Oh what a fun book this was. What a completely fun and enjoyable book. Kerry from Entomology of a Bookworm described it as “part X-Men Academy, part ode to the power of language, part action novel,” which is a pretty perfect description of the book.

The beginning: A man called Wil is abducted from an airport by two men he has never seen before, men who are convinced that he knows a secret they desperately need. Meanwhile, a sixteen-year-old street kid called Emily is recruited by a mysterious organization whose members learn to control others with something that looks like a combination of persuasion and magic words.

The end (spoilers in this section only; highlight the blank spaces if you want them): This ending really made me work for the information I wanted, which is another way of saying I wish I’d read a physical copy of this instead of an ebook. I had to flip around to find out what I wanted to know. Turns out it’s a good news/bad news situation. Bad news is, Eliot dies. Good news is, the bad guy gets defeated and the surviving good guys (Emily and Harry) live happily ever after (ish). You can’t win them all.

The whole: I’m struggling to figure out what to say about Lexicon (affiliate links: Amazon, B&N, Book Depository) apart from how fun it was to read. As a straightforward thriller type book, as a delightfully convincing conspiracy theory type book, it is so stylishly, effortlessly fun and cool that I looked forward to my subway rides just because I knew I’d get to read it then.

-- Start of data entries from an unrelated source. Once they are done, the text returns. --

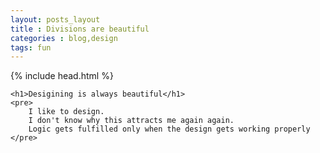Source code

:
```yaml
---
layout: posts_layout
title : Divisions are beautiful
categories : blog,design
tags: fun
---
```


<html>
{% include head.html %}
<body>

    <h1>Desigining is always beautiful</h1>
    <pre>
        I like to design.
        I don't know why this attracts me again again.
        Logic gets fulfilled only when the design gets working properly
    </pre>
</body>
</html>
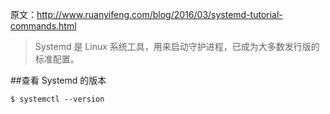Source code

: 原文：http://www.ruanyifeng.com/blog/2016/03/systemd-tutorial-commands.html

>Systemd 是 Linux 系统工具，用来启动守护进程，已成为大多数发行版的标准配置。

##查看 Systemd 的版本
```
$ systemctl --version
```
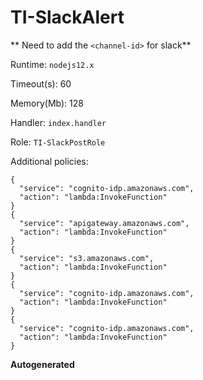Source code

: # TI-SlackAlert

** Need to add the `<channel-id>` for slack**



Runtime: `nodejs12.x` 

Timeout(s): 60  

Memory(Mb): 128 

Handler: `index.handler` 

Role: `​TI-SlackPostRole`

Additional policies: 

```
{
  "service": "cognito-idp.amazonaws.com",
  "action": "lambda:InvokeFunction"
}
{
  "service": "apigateway.amazonaws.com",
  "action": "lambda:InvokeFunction"
}
{
  "service": "s3.amazonaws.com",
  "action": "lambda:InvokeFunction"
}
{
  "service": "cognito-idp.amazonaws.com",
  "action": "lambda:InvokeFunction"
}
{
  "service": "cognito-idp.amazonaws.com",
  "action": "lambda:InvokeFunction"
}
``` 


**Autogenerated**



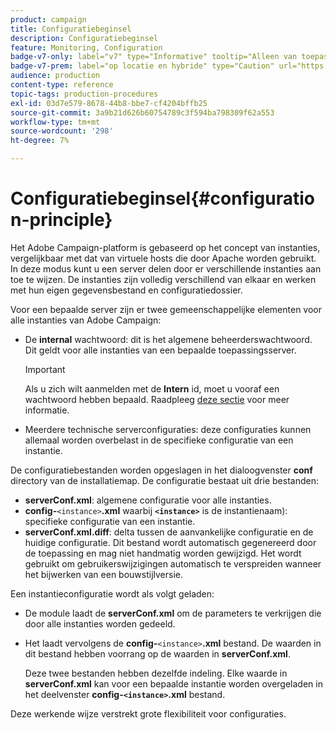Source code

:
 ```yaml
---
product: campaign
title: Configuratiebeginsel
description: Configuratiebeginsel
feature: Monitoring, Configuration
badge-v7-only: label="v7" type="Informative" tooltip="Alleen van toepassing op Campaign Classic v7"
badge-v7-prem: label="op locatie en hybride" type="Caution" url="https://experienceleague.adobe.com/docs/campaign-classic/using/installing-campaign-classic/architecture-and-hosting-models/hosting-models-lp/hosting-models.html?lang=nl" tooltip="Alleen van toepassing op on-premise en hybride implementaties"
audience: production
content-type: reference
topic-tags: production-procedures
exl-id: 03d7e579-8678-44b8-bbe7-cf4204bffb25
source-git-commit: 3a9b21d626b60754789c3f594ba798309f62a553
workflow-type: tm+mt
source-wordcount: '298'
ht-degree: 7%

---
```


# Configuratiebeginsel{#configuration-principle}



Het Adobe Campaign-platform is gebaseerd op het concept van instanties, vergelijkbaar met dat van virtuele hosts die door Apache worden gebruikt. In deze modus kunt u een server delen door er verschillende instanties aan toe te wijzen. De instanties zijn volledig verschillend van elkaar en werken met hun eigen gegevensbestand en configuratiedossier.

Voor een bepaalde server zijn er twee gemeenschappelijke elementen voor alle instanties van Adobe Campaign:

* De **internal** wachtwoord: dit is het algemene beheerderswachtwoord. Dit geldt voor alle instanties van een bepaalde toepassingsserver.

  >[!IMPORTANT]
  >
  >Als u zich wilt aanmelden met de **Intern** id, moet u vooraf een wachtwoord hebben bepaald. Raadpleeg [deze sectie](../../installation/using/configuring-campaign-server.md#internal-identifier) voor meer informatie.

* Meerdere technische serverconfiguraties: deze configuraties kunnen allemaal worden overbelast in de specifieke configuratie van een instantie.

De configuratiebestanden worden opgeslagen in het dialoogvenster **conf** directory van de installatiemap. De configuratie bestaat uit drie bestanden:

* **serverConf.xml**: algemene configuratie voor alle instanties.
* **config-**`<instance>`**.xml** waarbij **`<instance>`** is de instantienaam): specifieke configuratie van een instantie.
* **serverConf.xml.diff**: delta tussen de aanvankelijke configuratie en de huidige configuratie. Dit bestand wordt automatisch gegenereerd door de toepassing en mag niet handmatig worden gewijzigd. Het wordt gebruikt om gebruikerswijzigingen automatisch te verspreiden wanneer het bijwerken van een bouwstijlversie.

Een instantieconfiguratie wordt als volgt geladen:

* De module laadt de **serverConf.xml** om de parameters te verkrijgen die door alle instanties worden gedeeld.
* Het laadt vervolgens de **config-**`<instance>`**.xml** bestand. De waarden in dit bestand hebben voorrang op de waarden in **serverConf.xml**.

  Deze twee bestanden hebben dezelfde indeling. Elke waarde in **serverConf.xml** kan voor een bepaalde instantie worden overgeladen in het deelvenster **config-`<instance>`.xml** bestand.

Deze werkende wijze verstrekt grote flexibiliteit voor configuraties.
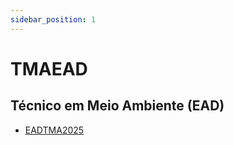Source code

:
 ```yaml
---
sidebar_position: 1
---
```


# TMAEAD

## Técnico em Meio Ambiente (EAD)

- [EADTMA2025](eadtma2025)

Balancing two storylines of whose connection the reader is not sure is a challenging proposition, and Barry rises to it wonderfully. At the beginning, Wil’s storyline is nonstop action, with Wil and his captors struggling to get out of one car-chase situation after another. Emily’s storyline gives the reader some breathing space while filling in some blanks about who these “poets” are, what they do, and–eventually–why their organization might be collapsing in on itself. When Wil and his kidnappers have time to slow down a little, Emily’s story picks up, and it’s her fate you’re following most breathlessly.

As an end-reader, it pleased me that Barry tips his hand early about the relationship between Emily’s story and Wil’s, but if you are all about suspense maybe you will mind that. I think even if you figure out early on what’s happening, there’s still plenty of mystery to keep you turning the pages.

Has anyone read anything else by Max Barry? Are his other books as much fun as Lexicon?

Cover report: American cover wins! It does more at conveying the tone of the book, with all the words and the weirdness about words.